Sunday, January 26, 2014

Bungee Cord 1-26-14

Hello,
I’m back.  After two weeks of tromping up and down ancient tells, skating along original Roman streets, wandering through the extravagant tombs of civilizations dating back 2000 years, transversing city gates built 1500 BC, standing at certain and uncertain sites of Jesus’ life, slinking through cavernous water system tunnels, discovering the altars and temples of pagan gods, rubbing shoulders with people of unfamiliar cultures…..all in sunny 60 and 70 degrees weather in the middle of January….I am back!
What I learned and what I experienced could fill a year’s worth of Bungee Cords, but lest I bore you with an endless travel log, something happened to me early on in my travels that opened my eyes to something that I have always known, but never really took to heart.

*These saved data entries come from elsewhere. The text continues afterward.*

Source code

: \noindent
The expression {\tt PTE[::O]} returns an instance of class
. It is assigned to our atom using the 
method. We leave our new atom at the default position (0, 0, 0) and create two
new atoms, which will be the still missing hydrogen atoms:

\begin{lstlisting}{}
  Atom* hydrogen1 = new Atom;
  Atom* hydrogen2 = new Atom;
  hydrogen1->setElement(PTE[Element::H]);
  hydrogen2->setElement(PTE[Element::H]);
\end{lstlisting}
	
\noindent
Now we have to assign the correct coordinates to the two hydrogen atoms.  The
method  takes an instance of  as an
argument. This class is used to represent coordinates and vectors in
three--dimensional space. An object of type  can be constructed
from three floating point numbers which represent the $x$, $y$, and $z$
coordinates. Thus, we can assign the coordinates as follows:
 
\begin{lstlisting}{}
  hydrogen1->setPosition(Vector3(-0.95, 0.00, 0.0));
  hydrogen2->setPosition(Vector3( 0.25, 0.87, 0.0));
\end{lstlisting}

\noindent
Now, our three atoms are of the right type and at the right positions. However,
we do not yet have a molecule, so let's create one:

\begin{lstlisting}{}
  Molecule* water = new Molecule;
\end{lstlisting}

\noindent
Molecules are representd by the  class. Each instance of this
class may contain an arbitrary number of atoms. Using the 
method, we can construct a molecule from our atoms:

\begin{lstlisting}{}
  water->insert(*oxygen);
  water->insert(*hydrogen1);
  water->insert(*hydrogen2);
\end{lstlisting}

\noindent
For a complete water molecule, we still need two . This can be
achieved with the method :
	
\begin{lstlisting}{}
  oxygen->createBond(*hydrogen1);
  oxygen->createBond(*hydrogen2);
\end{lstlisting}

I am not a fan of “touristy” things, so the idea of hopping on a forty-foot passenger boat and circle around the Sea of Galilee seemed a part of the trip that I might have easily foregone had it not been on the group itinerary. So, I, along with the other 42 members of our contingent and a group of people from India set sail out to sea (the Sea of Galilee is not really a sea…it is actually a small/medium size lake, small enough to look across it and see all the shoreline).  The sail started off with the raising of the American Flag accompanied by the playing of the National Anthem, and like wise the Indian Flag and anthem.  (A touch of touristry to me, but not all.)  As was all of our days, sunny and beautiful, we motored our way upon the Sea, feeling the waves and the wind upon our boat as Jesus might have.  (Actually our engine powered boat that was twice as long as Jesus’ boats, and much heavier and stable set us a bit apart from Jesus’ rides on the Sea of Galilee, but we were out on the lake, and I have to admit it was kind of cool.)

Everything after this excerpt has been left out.